La Géorgie a dû être confrontée à une menace militaire russe similaire dans ses régions d’Ossétie du Sud et d’Abkhazie. Jusqu’en 2008 et sur le papier, la Russie reconnaissait l’intégrité territoriale de la Géorgie. La frontière russo-géorgienne a été finalisée en 1993 et le territoire géorgien incluait l’Ossétie du Sud et l’Abkhazie. Mais en réalité, la Russie attisait le conflit régional en fournissant des armes à la région. Ses forces de « maintien de la paix » déployées dans la région ont ensuite été utilisées comme troupes d’invasion. En 1999, la Turquie a accueilli le 6e sommet de l’Organisation pour la sécurité et la coopération en Europe (OSCE). Lors de ce sommet, la Russie s’est engagée à retirer ses troupes de Moldavie et de Géorgie d’ici décembre 2002. Les chefs d’État de tous les pays participants ont signé un document à cet effet. Ce retrait n’a bien jamais eu lieu. Ce mensonge précis sur la désescalade allait devenir la condition préalable à la future invasion russe dans quelques années.
« L’état-major général des forces armées a préparé le plan d’action militaire contre la Géorgie à la fin de l’année 2006, et je l’ai approuvé en 2007 » – Vladimir Poutine, président russe
En août 2008, le Kremlin a lancé sa guerre contre la Géorgie. L’aviation russe bombardait des villes géorgiennes, et les troupes de Moscou ont occupé le territoire géorgien. Courte mais brutale, cette guerre a fait 224 victimes civiles et plus de 190 000 réfugiés. Human Rights Watch a constaté que la Russie avait pris pour cible des civils en fuite et des zones résidentielles. Tout cela fait suite aux promesses trompeuses faites par la Russie auprès de l’OSCE. L’invasion a été présentée comme « des opérations de maintien de la paix » et de « protection des minorités russophones ». Lors du cessez-le-feu de 2008, négocié avec l’aide des dirigeants occidentaux, la Russie a promis de retirer ses troupes sur les positions d’avant-guerre et de permettre l’acheminement de l’aide humanitaire. Moscou n’a jamais tenu cette promesse, comme l’a souligné le Département d’État des États-Unis en 2023.
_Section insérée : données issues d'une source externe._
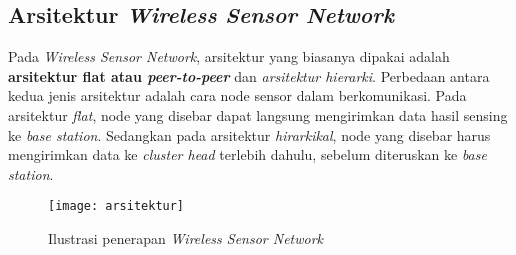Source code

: \subsection{Arsitektur \textit{Wireless Sensor Network}}
\label{arsitektur}
Pada \textit{Wireless Sensor Network}, arsitektur yang biasanya dipakai adalah \textbf{arsitektur flat atau \textit{peer-to-peer}} dan \textit{arsitektur hierarki}. Perbedaan antara kedua jenis arsitektur adalah cara node sensor dalam berkomunikasi. Pada arsitektur \textit{flat}, node yang disebar dapat langsung mengirimkan data hasil sensing ke \textit{base station}. Sedangkan pada arsitektur \textit{hirarkikal}, node yang disebar harus mengirimkan data ke \textit{cluster head} terlebih dahulu, sebelum diteruskan ke \textit{base station}.

\begin{figure}[H] 
	\centering  
	\texttt{[image: arsitektur]}  
	\caption[Ilustrasi penerapan \textit{Wireless Sensor Network}]{Ilustrasi penerapan \textit{Wireless Sensor Network}}
	\label{fig:arsitektur} 
\end{figure}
Malgré les engagements internationaux de retrait, les forces d’occupation russes sont présentes en Moldavie et en Géorgie depuis presque 30 ans.
Peut-on faire confiance à la Russie dans les négociations de paix ?
L’histoire montre qu’il est extrêmement risqué de prendre pour argent comptant les promesses de paix de la Russie. Historiquement, de telles décisions ont inévitablement conduit à un désastre et à de nouvelles effusions de sang, étant donné que les problèmes sous-jacents de la politique impériale agressive de la Russie n’ont jamais été résolus. Une véritable responsabilité n’a jamais fait partie de l’équation. Le sort de la Tchétchénie illustre l’un des scénarios les plus évidents de la tactique politique de la Russie : demander la paix, reprendre ses forces militaires et revenir pour une deuxième attaque décisive. Les Tchétchènes ont affronté la Russie à la limite de la défaite lors de la première guerre, puis ont cru aux assurances de sécurité données par Moscou. Deux ans après, la capitale tchétchène a été pratiquement anéantie et la Tchétchénie a été soumise au contrôle total de Moscou.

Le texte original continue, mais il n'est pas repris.